These stories are, of course, becoming old news.

There is another semiprofessional video modeled on trailers for entertainment media. Another image of a captive kneeling in a desert in an orange jump suit. Another Islamic State soldier, face covered, holding a knife. More bloody photos that mainstream media cannot use, yet become fodder for the dark side of social media and independent websites.

The coverage is fading, along with -- apparently -- any interest in the faith element of these stories. This time around, the key was not who ISIS killed but where, apparently, the latest victim was located at the time he was killed.
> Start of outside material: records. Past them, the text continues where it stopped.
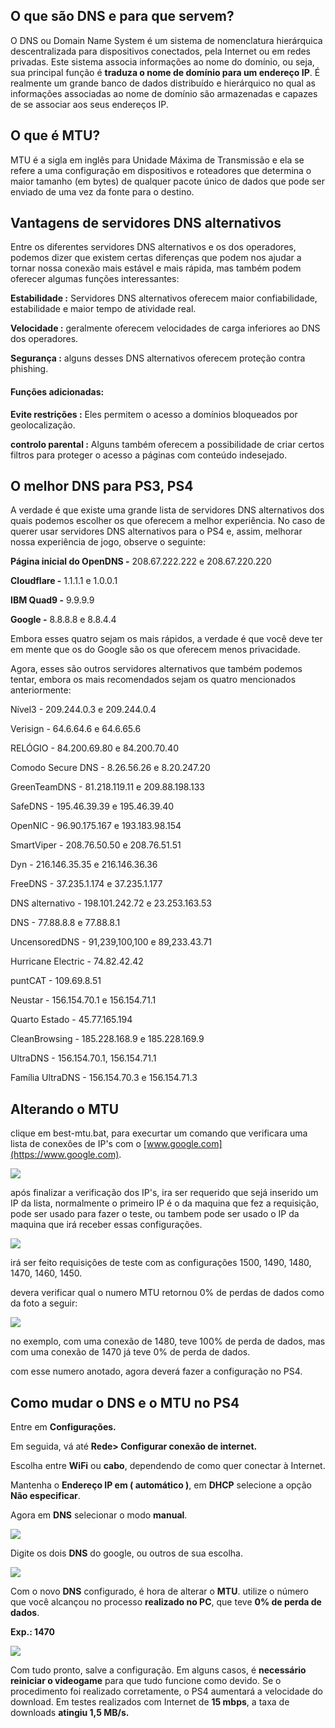 ## O que são DNS e para que servem?

O DNS ou Domain Name System é um sistema de nomenclatura hierárquica descentralizada para dispositivos conectados, pela Internet ou em redes privadas. Este sistema associa informações ao nome do domínio, ou seja, sua principal função é **traduza o nome de domínio para um endereço IP**. É realmente um grande banco de dados distribuído e hierárquico no qual as informações associadas ao nome de domínio são armazenadas e capazes de se associar aos seus endereços IP.

## O que é MTU?

MTU é a sigla em inglês para Unidade Máxima de Transmissão e ela se refere a uma configuração em dispositivos e roteadores que determina o maior tamanho (em bytes) de qualquer pacote único de dados que pode ser enviado de uma vez da fonte para o destino.

## Vantagens de servidores DNS alternativos

Entre os diferentes servidores DNS alternativos e os dos operadores, podemos dizer que existem certas diferenças que podem nos ajudar a tornar nossa conexão mais estável e mais rápida, mas também podem oferecer algumas funções interessantes:

**Estabilidade :** Servidores DNS alternativos oferecem maior confiabilidade, estabilidade e maior tempo de atividade real.

**Velocidade :** geralmente oferecem velocidades de carga inferiores ao DNS dos operadores.

**Segurança :** alguns desses DNS alternativos oferecem proteção contra phishing.

#### Funções adicionadas:

**Evite restrições :** Eles permitem o acesso a domínios bloqueados por geolocalização.

**controlo parental :** Alguns também oferecem a possibilidade de criar certos filtros para proteger o acesso a páginas com conteúdo indesejado.

## O melhor DNS para PS3, PS4
A verdade é que existe uma grande lista de servidores DNS alternativos dos quais podemos escolher os que oferecem a melhor experiência. No caso de querer usar servidores DNS alternativos para o PS4 e, assim, melhorar nossa experiência de jogo, observe o seguinte:

**Página inicial do OpenDNS -** 208.67.222.222 e 208.67.220.220

**Cloudflare -** 1.1.1.1 e 1.0.0.1

**IBM Quad9 -** 9.9.9.9

**Google -** 8.8.8.8 e 8.8.4.4

Embora esses quatro sejam os mais rápidos, a verdade é que você deve ter em mente que os do Google são os que oferecem menos privacidade.

Agora, esses são outros servidores alternativos que também podemos tentar, embora os mais recomendados sejam os quatro mencionados anteriormente:

Nível3 - 209.244.0.3 e 209.244.0.4

Verisign - 64.6.64.6 e 64.6.65.6

RELÓGIO - 84.200.69.80 e 84.200.70.40

Comodo Secure DNS - 8.26.56.26 e 8.20.247.20

GreenTeamDNS - 81.218.119.11 e 209.88.198.133

SafeDNS - 195.46.39.39 e 195.46.39.40

OpenNIC - 96.90.175.167 e 193.183.98.154

SmartViper - 208.76.50.50 e 208.76.51.51

Dyn - 216.146.35.35 e 216.146.36.36

FreeDNS - 37.235.1.174 e 37.235.1.177

DNS alternativo - 198.101.242.72 e 23.253.163.53

DNS - 77.88.8.8 e 77.88.8.1

UncensoredDNS - 91,239,100,100 e 89,233.43.71

Hurricane Electric - 74.82.42.42

puntCAT - 109.69.8.51

Neustar - 156.154.70.1 e 156.154.71.1

Quarto Estado - 45.77.165.194

CleanBrowsing - 185.228.168.9 e 185.228.169.9

UltraDNS - 156.154.70.1, 156.154.71.1

Família UltraDNS - 156.154.70.3 e 156.154.71.3

## Alterando o MTU

clique em best-mtu.bat, para execurtar um comando que verificara uma lista de conexôes de IP's com o [www.google.com](https://www.google.com).

![](images/1.png)

após finalizar a verificação dos IP's, ira ser requerido que sejá inserido um IP da lista, normalmente o primeiro IP é o da maquina que fez a requisição, pode ser usado para fazer o teste, ou tambem pode ser usado o IP da maquina que irá receber essas configurações.

![](images/2.png)

irá ser feito requisições de teste com as configurações 1500, 1490, 1480, 1470, 1460, 1450.

devera verificar qual o numero MTU retornou 0% de perdas de dados como da foto a seguir:

![](images/3.png)

no exemplo, com uma conexão de 1480, teve 100% de perda de dados, mas com uma conexão de 1470 já teve 0% de perda de dados.

com esse numero anotado, agora deverá fazer a configuração no PS4.

## Como mudar o DNS e o MTU no PS4

Entre em **Configurações.**

Em seguida, vá até **Rede> Configurar conexão de internet.**

Escolha entre **WiFi** ou **cabo**, dependendo de como quer conectar à Internet.

Mantenha o **Endereço IP em ( automático )**, em **DHCP** selecione a opção **Não especificar**.

Agora em **DNS** selecionar o modo **manual**.

![](images/5.png)

Digite os dois **DNS** do google, ou outros de sua escolha.

![](images/6.png)

Com o novo **DNS** configurado, é hora de alterar o **MTU**. utilize o número que você alcançou no processo **realizado no PC**, que teve **0% de perda de dados**.

**Exp.: 1470**

![](images/7.png)

Com tudo pronto, salve a configuração. Em alguns casos, é **necessário reiniciar o videogame** para que tudo funcione como devido. Se o procedimento foi realizado corretamente, o PS4 aumentará a velocidade do download. Em testes realizados com Internet de **15 mbps**, a taxa de downloads **atingiu 1,5 MB/s.**






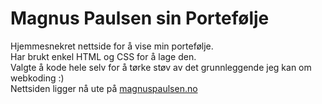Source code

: # Magnus Paulsen sin Portefølje
Hjemmesnekret nettside for å vise min portefølje.  
Har brukt enkel HTML og CSS for å lage den.  
Valgte å kode hele selv for å tørke støv av det grunnleggende jeg kan om webkoding :)  
Nettsiden ligger nå ute på [magnuspaulsen.no](https://magnuspaulsen.no)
The Washington Post coverage was typical of what ran in numerous publications, Here is the top of that report:

CAIRO -- An Islamic State affiliate claimed ... to have beheaded a Croatian national held hostage for weeks in what would be the group’s first killing of a foreign captive in Egypt.

If confirmed, the death would mark a fresh challenge to Egypt’s economy and the country’s effort to stem a rising Islamist insurgency that has targeted major tourist sites and military outposts.

The Croatian hostage, Tomislav Salopek, worked for a French geoscience company in Egypt, which depends on many foreign firms for construction and other major projects.

A purported photo of Salopek’s decapitated body was posted Wednesday by an Islamic State-linked Twitter account. The caption said Salopek was killed because of his country’s “war” on the Islamic State but gave no further details.

Yes, and who -- in addition to tourists -- might ISIS threaten in Egypt?